Clay filled his lungs, blanked his mind. He put away the sounds of shooting still coming from the valley. He closed off Rania’s sobs, the cries of her son, the echoes of the dead and the dying, both real and remembered. He stilled all the tremors and ruptures of his soul. Then he exhaled, long and slow as he’d been taught, and pulled the trigger.
Force equals mass times acceleration. F = ma. Basic physics. The stuff you learn in high school. At that range, it took the fifteen-gram bullet less than eighteen one-thousandths of a second to reach its target, impacting the woman’s skull at a velocity of almost a thousand kilometres an hour.

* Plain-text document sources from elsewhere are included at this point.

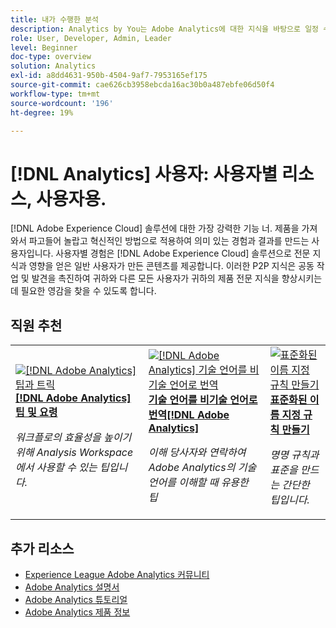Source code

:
 ```yaml
---
title: 내가 수행한 분석
description: Analytics by You는 Adobe Analytics에 대한 지식을 바탕으로 일정 수준의 전문 지식과 영향력을 확보한 일반 사용자가 만든 사용자 생성 콘텐츠를 제공합니다.
role: User, Developer, Admin, Leader
level: Beginner
doc-type: overview
solution: Analytics
exl-id: a8dd4631-950b-4504-9af7-7953165ef175
source-git-commit: cae626cb3958ebcda16ac30b0a487ebfe06d50f4
workflow-type: tm+mt
source-wordcount: '196'
ht-degree: 19%

---
```


# [!DNL Analytics] 사용자: 사용자별 리소스, 사용자용.

[!DNL Adobe Experience Cloud] 솔루션에 대한 가장 강력한 기능 너. 제품을 가져와서 파고들어 놀랍고 혁신적인 방법으로 적용하여 의미 있는 경험과 결과를 만드는 사용자입니다. 사용자별 경험은 [!DNL Adobe Experience Cloud] 솔루션으로 전문 지식과 영향을 얻은 일반 사용자가 만든 콘텐츠를 제공합니다. 이러한 P2P 지식은 공동 작업 및 발견을 촉진하여 귀하와 다른 모든 사용자가 귀하의 제품 전문 지식을 향상시키는 데 필요한 영감을 찾을 수 있도록 합니다.

<div id="recs-overview-body-1"></div>
<div id="recs-overview-body-2"></div>
<div id="recs-overview-body-3"></div>
<div id="recs-overview-body-4"></div>
<div id="recs-overview-body-5"></div>
<div id="recs-overview-body-6"></div>

<div id="staff-picks-section">

## 직원 추천

<table>
<tr>
  <td>
    <a href="/help/analytics/analysis-workspace/tips-and-tricks/right-click-tips-and-tricks-for-more-efficient-workflows.md">
      <img alt="[!DNL Adobe Analytics] 팁과 트릭" src="https://video.tv.adobe.com/v/3417736?format=jpeg" />
    </a>
    <div>
      <a href="/help/analytics/analysis-workspace/tips-and-tricks/right-click-tips-and-tricks-for-more-efficient-workflows.md">
    <strong>[!DNL Adobe Analytics] 팁 및 요령</strong>
    </a>
    </div>
    <p>
    <em>워크플로의 효율성을 높이기 위해 Analysis Workspace에서 사용할 수 있는 팁입니다.</em>
    <p>
  </td>
  <td>
    <a href="/help/marketo/programs/email-programs.md">
      <img alt="[!DNL Adobe Analytics] 기술 언어를 비기술 언어로 번역" src="https://video.tv.adobe.com/v/342066?format=jpeg" />
    </a>
    <div>
      <a href="/help/analytics/administration/key-admin-skills/translating-adobe-analytics-technical-language.md">
    <strong>기술 언어를 비기술 언어로 번역[!DNL Adobe Analytics]
    </strong></a>
    </div>
    <p>
    <em>이해 당사자와 연락하여 Adobe Analytics의 기술 언어를 이해할 때 유용한 팁</em>
    <p>
  </td>
  <td>
    <a href="/help/analytics/administration/admin-tips/create-standardized-naming-conventions.md">
      <img alt="표준화된 이름 지정 규칙 만들기" src="https://cdn.experienceleague.adobe.com/thumb/10531.jpg" />
    </a>
    <div>
      <a href="/help/analytics/administration/admin-tips/create-standardized-naming-conventions.md">
    <strong>표준화된 이름 지정 규칙 만들기</strong>
    </a>
    </div>
    <p>
    <em>명명 규칙과 표준을 만드는 간단한 팁입니다.</em>
    <p>
  </td>
</tr>
</table>

</div>

## 추가 리소스

* [Experience League Adobe Analytics 커뮤니티](https://experienceleaguecommunities.adobe.com/t5/adobe-analytics/ct-p/adobe-analytics-community)
* [Adobe Analytics 설명서](https://experienceleague.adobe.com/docs/analytics.html?lang=ko)
* [Adobe Analytics 튜토리얼](https://experienceleague.adobe.com/docs/analytics-learn/tutorials/overview.html)
* [Adobe Analytics 제품 정보](https://business.adobe.com/products/analytics/adobe-analytics.html)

The woman’s forehead disintegrated. Her body pitched over and sandbagged into the ground, the baby beneath her.
In the valley, the shooting had stopped. For a moment, silence came. The armed men were running back across the open ground towards the parking area.
Rania screamed, scrambled over to where the woman lay. The bullet had taken the top of her head away, scattered it over the crushed and powdered sandstone. Rania rolled the body over, tore at the carrier straps, wailing in desperation. Finally, she pulled her son free, cradled him to her breast.
Clay stood contemplating his work, the shattered bodies motionless but for the bloodstained clothing flapping in the breeze. He stepped over to where the woman lay and dropped his G21 and the two extra magazines to the ground next to her outstretched hand. Next to the dead man, he placed his two grenades. He stood, unarmed, looking out across the temple and the scattered bodies, these murders they had been unable to prevent. It was just gone nine-thirty. Forty-five minutes since the shooting had started, and still no police.
After a time, Rania’s sobs subsided and silence returned to the hills and the valley, this intended but long-since defiled resting place of kings.